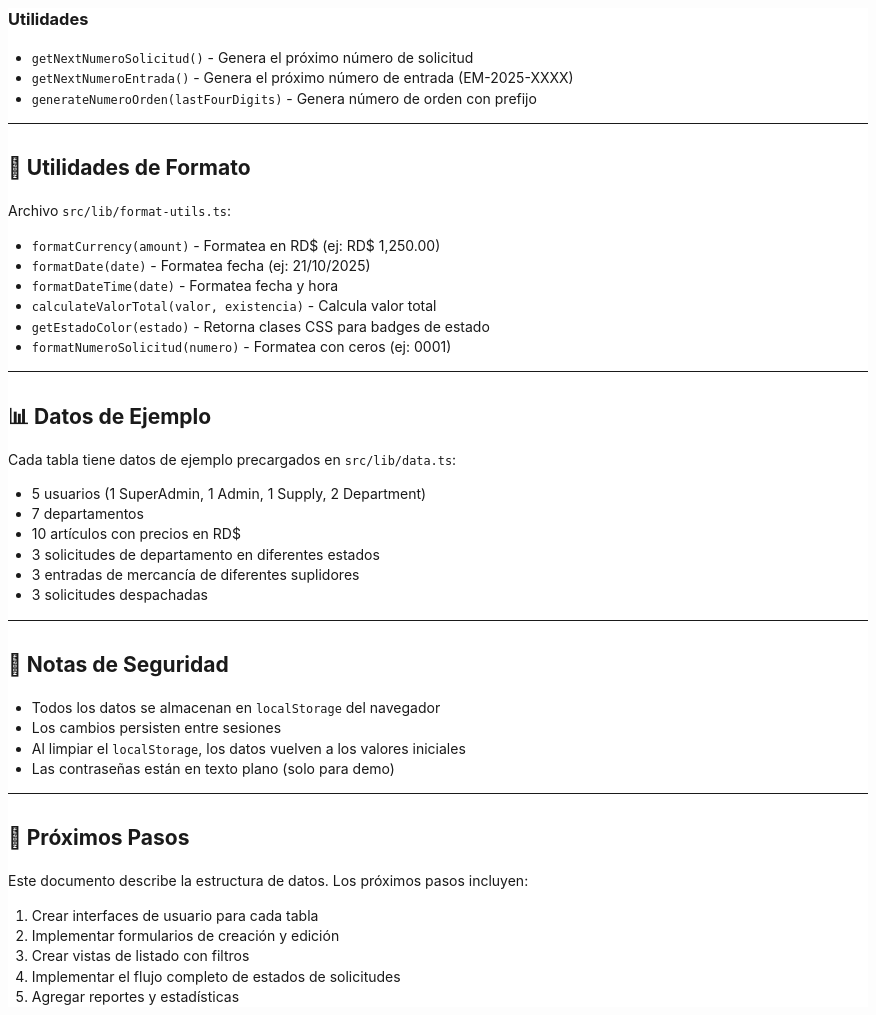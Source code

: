 ### Utilidades
- `getNextNumeroSolicitud()` - Genera el próximo número de solicitud
- `getNextNumeroEntrada()` - Genera el próximo número de entrada (EM-2025-XXXX)
- `generateNumeroOrden(lastFourDigits)` - Genera número de orden con prefijo

---

## 🎨 Utilidades de Formato

Archivo `src/lib/format-utils.ts`:

- `formatCurrency(amount)` - Formatea en RD$ (ej: RD$ 1,250.00)
- `formatDate(date)` - Formatea fecha (ej: 21/10/2025)
- `formatDateTime(date)` - Formatea fecha y hora
- `calculateValorTotal(valor, existencia)` - Calcula valor total
- `getEstadoColor(estado)` - Retorna clases CSS para badges de estado
- `formatNumeroSolicitud(numero)` - Formatea con ceros (ej: 0001)

---

## 📊 Datos de Ejemplo

Cada tabla tiene datos de ejemplo precargados en `src/lib/data.ts`:

- 5 usuarios (1 SuperAdmin, 1 Admin, 1 Supply, 2 Department)
- 7 departamentos
- 10 artículos con precios en RD$
- 3 solicitudes de departamento en diferentes estados
- 3 entradas de mercancía de diferentes suplidores
- 3 solicitudes despachadas

---

## 🔐 Notas de Seguridad

- Todos los datos se almacenan en `localStorage` del navegador
- Los cambios persisten entre sesiones
- Al limpiar el `localStorage`, los datos vuelven a los valores iniciales
- Las contraseñas están en texto plano (solo para demo)

---

## 📝 Próximos Pasos

Este documento describe la estructura de datos. Los próximos pasos incluyen:

1. Crear interfaces de usuario para cada tabla
2. Implementar formularios de creación y edición
3. Crear vistas de listado con filtros
4. Implementar el flujo completo de estados de solicitudes
5. Agregar reportes y estadísticas

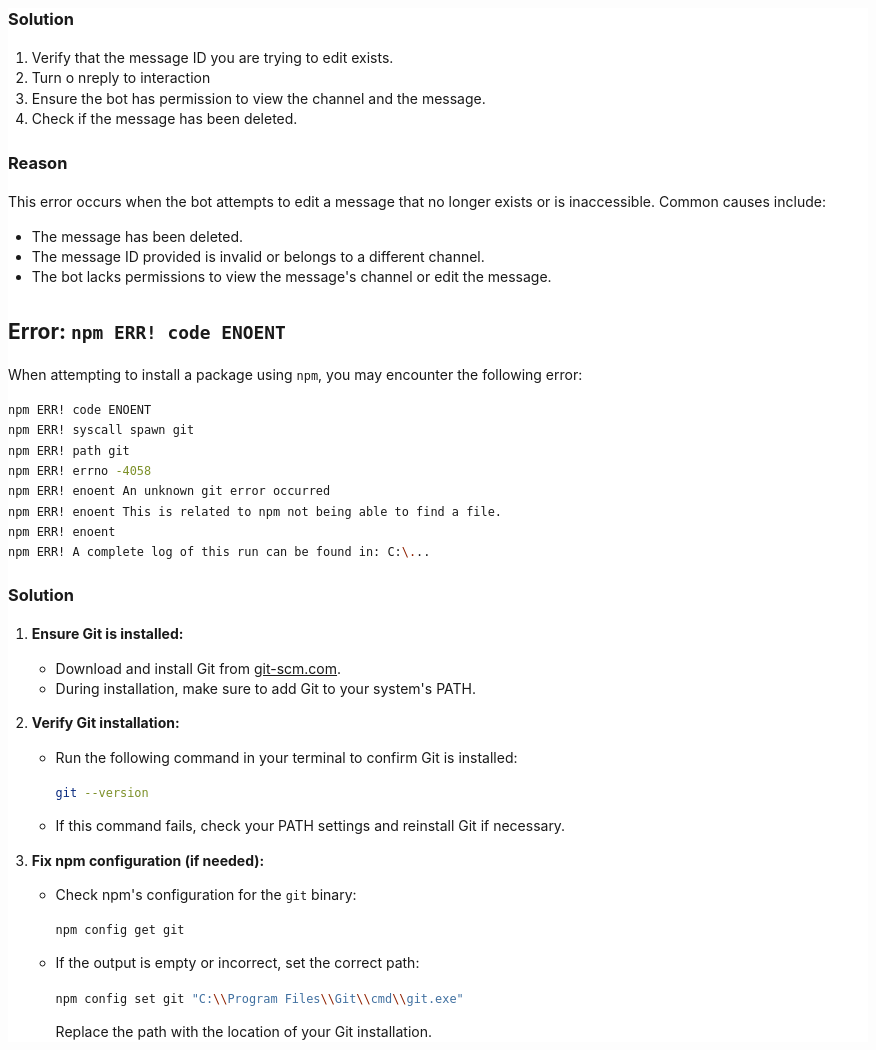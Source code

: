 
### Solution

1. Verify that the message ID you are trying to edit exists.
2. Turn o nreply to interaction
3. Ensure the bot has permission to view the channel and the message.
4. Check if the message has been deleted.

### Reason

This error occurs when the bot attempts to edit a message that no longer exists or is inaccessible. Common causes include:

- The message has been deleted.
- The message ID provided is invalid or belongs to a different channel.
- The bot lacks permissions to view the message's channel or edit the message.

## Error: `npm ERR! code ENOENT`

When attempting to install a package using `npm`, you may encounter the following error:

```bash
npm ERR! code ENOENT
npm ERR! syscall spawn git
npm ERR! path git
npm ERR! errno -4058
npm ERR! enoent An unknown git error occurred
npm ERR! enoent This is related to npm not being able to find a file.
npm ERR! enoent
npm ERR! A complete log of this run can be found in: C:\...
```

### Solution
1. **Ensure Git is installed:**
   - Download and install Git from [git-scm.com](https://git-scm.com/).
   - During installation, make sure to add Git to your system's PATH.

2. **Verify Git installation:**
   - Run the following command in your terminal to confirm Git is installed:
     ```bash
     git --version
     ```
   - If this command fails, check your PATH settings and reinstall Git if necessary.

3. **Fix npm configuration (if needed):**
   - Check npm's configuration for the `git` binary:
     ```bash
     npm config get git
     ```
   - If the output is empty or incorrect, set the correct path:
     ```bash
     npm config set git "C:\\Program Files\\Git\\cmd\\git.exe"
     ```
     Replace the path with the location of your Git installation.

- TASK: "edit" is the word to look for; copy every line of the data that has it.

- ANSWER BOX:
1. Verify that the message ID you are trying to edit exists.
This error occurs when the bot attempts to edit a message that no longer exists or is inaccessible. Common causes include:
- The bot lacks permissions to view the message's channel or edit the message.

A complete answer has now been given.